I would say YAGNI applies to data segregation as well and separations shouldn't be introduced until they are necessary.
"combine these data sources" doesn't necessarily mean data analytics. Just as an example, it could be something like "show a badge if it's the user's birthday", which if you had a separate microservice for birthdays would be much harder than joining a new table.
Replace "people" with "features" and my comment still holds. As software, features, and organizations become more complex the core feature data becomes a smaller and smaller proportion of the overall state and that's when microservices and separate data stores become necessary.
At my current job we have four different databases so I concur with this assessment. I think it's okay to have some data in different DBs if they're significantly different like say the user login data could be in its own database. But anything that we do which is a combination of e-commerce and testing/certification I think they should be in one big database so I can do reasonable queries for information that we need. This doesn't include two other databases we have on-prem which one is a Salesforce setup and another is an internal application system that essentially marries Salesforce to that. It's a weird wild environment to navigate when adding features.
> Your product asks will consistently want to combine these data sources (they don't know how your distributed databases look, and oftentimes they really do not care).
I'm not sure how to parse this. What should "asks" be?
The phrase "Your product asks will consistently " can be de-abbreviated to "product owners/product managers you work with will consistently request".
The feature requests (asks) that product wants to build - sorry for the confusion there.

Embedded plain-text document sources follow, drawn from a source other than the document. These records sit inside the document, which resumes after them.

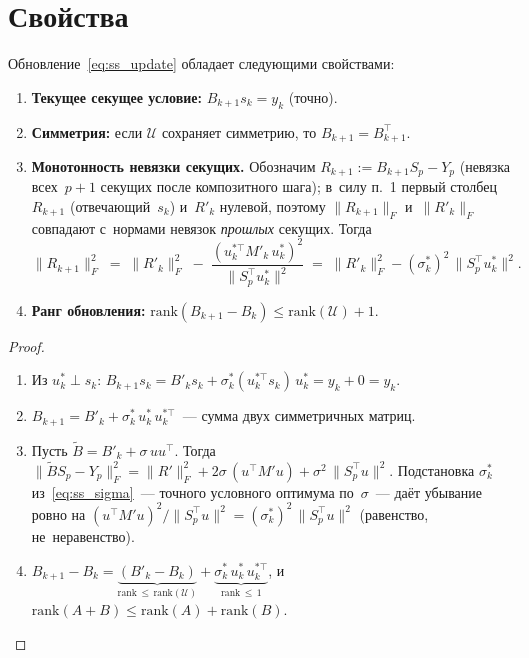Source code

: \section{Свойства}\label{sec:ss_properties}

\begin{theorem}\label{thm:ss_props}
Обновление~\eqref{eq:ss_update} обладает следующими свойствами:
\begin{enumerate}
  \item \textbf{Текущее секущее условие:}
    $B_{k+1} s_k = y_k$ (точно).
  \item \textbf{Симметрия:}
    если $\mathcal{U}$ сохраняет симметрию, то $B_{k+1} = B_{k+1}^\top$.
  \item \textbf{Монотонность невязки секущих.} Обозначим
    $R_{k+1} := B_{k+1} S_p - Y_p$ (невязка всех~$p{+}1$ секущих
    после композитного шага); в~силу п.~1 первый столбец $R_{k+1}$
    (отвечающий~$s_k$) и~$R'_k$ нулевой, поэтому $\|R_{k+1}\|_F$ и~$\|R'_k\|_F$
    совпадают с~нормами невязок \emph{прошлых} секущих. Тогда
    \[
      \|R_{k+1}\|_F^2
        \;=\; \|R'_k\|_F^2
        \;-\; \frac{(u_k^{*\top} M'_k\, u_k^*)^2}{\|S_p^\top u_k^*\|^2}
        \;=\; \|R'_k\|_F^2 - (\sigma_k^*)^2\,\|S_p^\top u_k^*\|^2.
    \]
  \item \textbf{Ранг обновления:}
    $\mathrm{rank}(B_{k+1} - B_k) \leq \mathrm{rank}(\mathcal{U}) + 1$.
\end{enumerate}
\end{theorem}

\begin{proof}\leavevmode
\begin{enumerate}
  \item Из $u_k^* \perp s_k$:
    $B_{k+1} s_k = B'_k s_k + \sigma_k^*(u_k^{*\top} s_k)\, u_k^* = y_k + 0 = y_k$.
  \item $B_{k+1} = B'_k + \sigma_k^*\, u_k^*\, u_k^{*\top}$~---
    сумма двух симметричных матриц.
  \item Пусть $\tilde{B} = B'_k + \sigma\, u u^\top$. Тогда
    $\|\tilde{B} S_p - Y_p\|_F^2
    = \|R'\|_F^2 + 2\sigma\,(u^\top M' u) + \sigma^2\,\|S_p^\top u\|^2$.
    Подстановка $\sigma_k^*$ из~\eqref{eq:ss_sigma}~--- точного условного
    оптимума по~$\sigma$~--- даёт убывание ровно на
    $(u^\top M' u)^2 / \|S_p^\top u\|^2 = (\sigma_k^*)^2\,\|S_p^\top u\|^2$
    (равенство, не~неравенство).
  \item $B_{k+1} - B_k = \underbrace{(B'_k - B_k)}_{\mathrm{rank}\,\le\,\mathrm{rank}(\mathcal{U})}
        + \underbrace{\sigma_k^*\, u_k^*\, u_k^{*\top}}_{\mathrm{rank}\,\le\,1}$,
        и~$\mathrm{rank}(A+B)\le\mathrm{rank}(A)+\mathrm{rank}(B)$. \qedhere
\end{enumerate}
\end{proof}


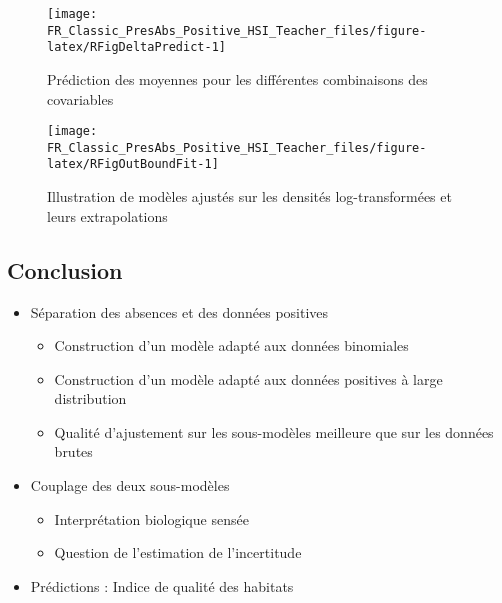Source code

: \documentclass[french,a4paper]{article}
\providecommand{\tightlist}{%
  \setlength{\itemsep}{0pt}\setlength{\parskip}{0pt}}
\begin{document}
\begin{figure}[!h]

{\centering \texttt{[image: FR\_Classic\_PresAbs\_Positive\_HSI\_Teacher\_files/figure-latex/RFigDeltaPredict-1]} 

}

\caption{Prédiction des moyennes pour les différentes combinaisons des covariables}\label{fig:RFigDeltaPredict}
\end{figure}

\begin{figure}[!h]

{\centering \texttt{[image: FR\_Classic\_PresAbs\_Positive\_HSI\_Teacher\_files/figure-latex/RFigOutBoundFit-1]} 

}

\caption{Illustration de modèles ajustés sur les densités log-transformées et leurs extrapolations}\label{fig:RFigOutBoundFit}
\end{figure}

\hypertarget{conclusion}{%
\subsection{Conclusion}\label{conclusion}}

\begin{itemize}
\tightlist
\item
  Séparation des absences et des données positives

  \begin{itemize}
  \tightlist
  \item
    Construction d'un modèle adapté aux données binomiales
  \item
    Construction d'un modèle adapté aux données positives à large distribution
  \item
    Qualité d'ajustement sur les sous-modèles meilleure que sur les données brutes
  \end{itemize}
\item
  Couplage des deux sous-modèles

  \begin{itemize}
  \tightlist
  \item
    Interprétation biologique sensée
  \item
    Question de l'estimation de l'incertitude
  \end{itemize}
\item
  Prédictions : Indice de qualité des habitats
\end{itemize}
\end{document}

Mostly agree, but you have to be very strict with the DB architecture. Have very reasonable schema. Punish long running queries. If some dev group starts hammering the DB cut them off early on, don't let them get away with it and then refuse to fix their query design.
The biggest nemesis of big DB approach are dev teams who don't care about the impact of their queries.
Also move all the read-only stuff that can be a few minutes behind to a separate (smaller) server with custom views updated in batches (e.g. product listings). And run analytics out of peak hours and if possible in a separate server.
The rule is: Keep related data together. Exceptions are: Different customers (usually don't require each others data) can be isolated. And if the database become the bottleneck you can separate unrelated services.
Surely having separate DBs all sit on the One Big Server is preferable in many cases. For cases where you really to extract large amounts of data that is derived from multiple DBs, there's no real harm in having some cross-DB joins defined in views somewhere. If there are sensible logical ways to break a monolithic service into component stand-alone services, and good business reasons to do (or it's already been designed that way), then having each talk to their own DB on a shared server should be able to scale pretty well.
Not to mention, backups, restores, and disaster recovery are so much easier with One Big Database™.
How is backup restoration any easier if your whole PostgreSQL cluster goes back in time when you only wanted to rewind that one tenant?
Your scenario is data recovery, not backup restoration. Wildly different things.
If you get your services right there is little or no communications between the services since a microservice should have all the data it needs in it's own store.
> they don't know how your distributed databases look, and oftentimes they really do not care
Nor should they.
How do you use one big database when some of your info is stuck in an ERP system?
This is the macro version of the von Neumann bottleneck.